Lisa reported that she has no idea how to vote this year. She has heard vaguely about the Virginia Senate campaign's "macaca" scandal, but doesn't know which party was responsible or why it should effect her vote. She said she wants to be a responsible citizen and to cast a thoughtful ballot, but she just can't tell which party or which candidates are truly devoted to making America better.
It looks like the Democrats will squeak through next week with a narrow victory in the House -- thanks to the GOP's spectacular implosion. But there is still time to pull off a massive sweep of the entire Congress and set the stage for a total victory in 2008. The key is to lead boldly enough to catch the attention of non-partisan but concerned voters like Lisa.
This week, when even apolitical voters like Lisa are paying attention, the Democrats must shout their convictions at the top of their lungs. Candidates: please forget all the little policy details your advisors have you fixated on; Please forget the minutia of the back-and-forth in which your opponent has entangled you. Now is the time to stand up and yell:
"America, give us Democrats a chance! Give us a strong majority in Congress and we'll give you real change!"
Lisa doesn't even know that a national decision is on the table. She hasn't heard that there is a chance to switch control of Congress. She hasn't heard that the Democrats are asking for the chance to take over and radically improve America (because they're haven't asked for that chance yet!).

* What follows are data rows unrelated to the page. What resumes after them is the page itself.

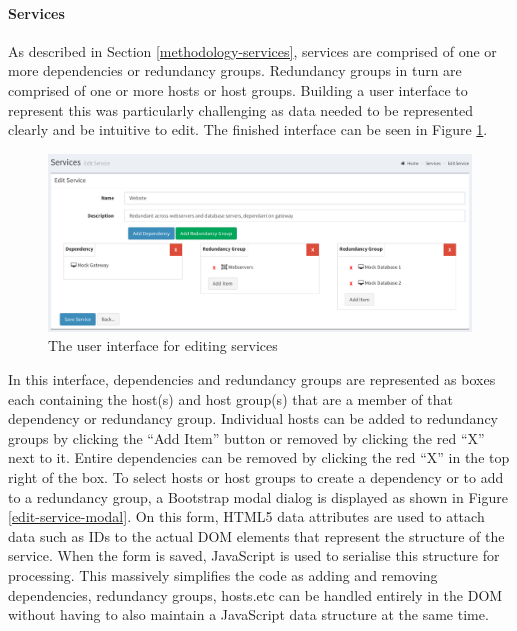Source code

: \documentclass[bsc,logo,twoside,parskip,singlespacing,notimes]{infthesis}
\begin{document}
\paragraph*{Services}
	As described in Section \ref{methodology-services}, services are comprised of
	one or more dependencies or redundancy groups.  Redundancy groups in turn are
	comprised of one or more hosts or host groups.  Building a user interface to
	represent this was particularly challenging as data needed to be represented
	clearly and be intuitive to edit.  The finished interface can be seen in
	Figure \ref{edit-service}.

\begin{figure}[H]
	\centering
	\caption{The user interface for editing services}
	\label{edit-service}
	\includegraphics[scale=0.44]{assets/screenshots/edit-service.pdf}
\end{figure}


	In this interface, dependencies and redundancy groups are represented as boxes
	each containing the host(s) and host group(s) that are a member of that
	dependency or redundancy group.  Individual hosts can be added to redundancy
	groups by clicking the ``Add Item'' button or removed by clicking the red ``X''
	next to it.  Entire dependencies can be removed by clicking the red ``X'' in the
	top right of the box.  To select hosts or host groups to create a dependency
	or to add to a redundancy group, a Bootstrap modal dialog is displayed as
	shown in Figure \ref{edit-service-modal}.  On this form, HTML5 data attributes
	are used to attach data such as IDs to the actual DOM elements that represent
	the structure of the service.  When the form is saved, JavaScript is used to
	serialise this structure for processing.  This massively simplifies the code
	as adding and removing dependencies, redundancy groups, hosts.etc can be
	handled entirely in the DOM without having to also maintain a JavaScript data
	structure at the same time.
\end{document}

No doubt if Democratic pollsters interviewed Lisa with abstract and passive questions, they would conclude that she doesn't want big change from the Democrats. That kind of analysis is at the root of Democrats' passivity right now. But that kind of analysis ignores the possibility that leadership can change the entire context of an election.
Here's an analogy: Imagine a friend who's down in the dumps and hasn't left the house for days. What will he do if you ask him, passively in the abstract, "Do you want to do something different tonight?" He won't budge. But what if you say, "Hey, let's go to this new restaurant that just opened, and then let's go see this movie I heard was great!" You might have to implore your hesitant friend several times, but you're much more likely to get him out of the house with that active and specific approach.
The American people have never felt more hopeless about their politicians. And that cynicism applies equally to both parties. There is still is very dangerous possibility that, without leadership on the part of the Democrats, without a strong request from the Democrats to the American people, that voters will refrain from punishing the GOP in all but Mark Foley's own district.
Failing to lead clearly and audibly in this final week risks a failure to even just win back the House. But more importantly, it guarantees a failure to make a major sweep of Congress and put Democrats back in power for generation. Winning the House by only a few seats this term may in fact be the worst thing that could happen to the Democratic party: it will provide the GOP an excuse to fail, and won't give Democrats the power to succeed. Republicans will spend then next two years running against "Democratic obstructionism" and sweep back in to all branches of government in 2008.
Those are the true stakes this week. Democrats are left with a simple choice: lead or lose.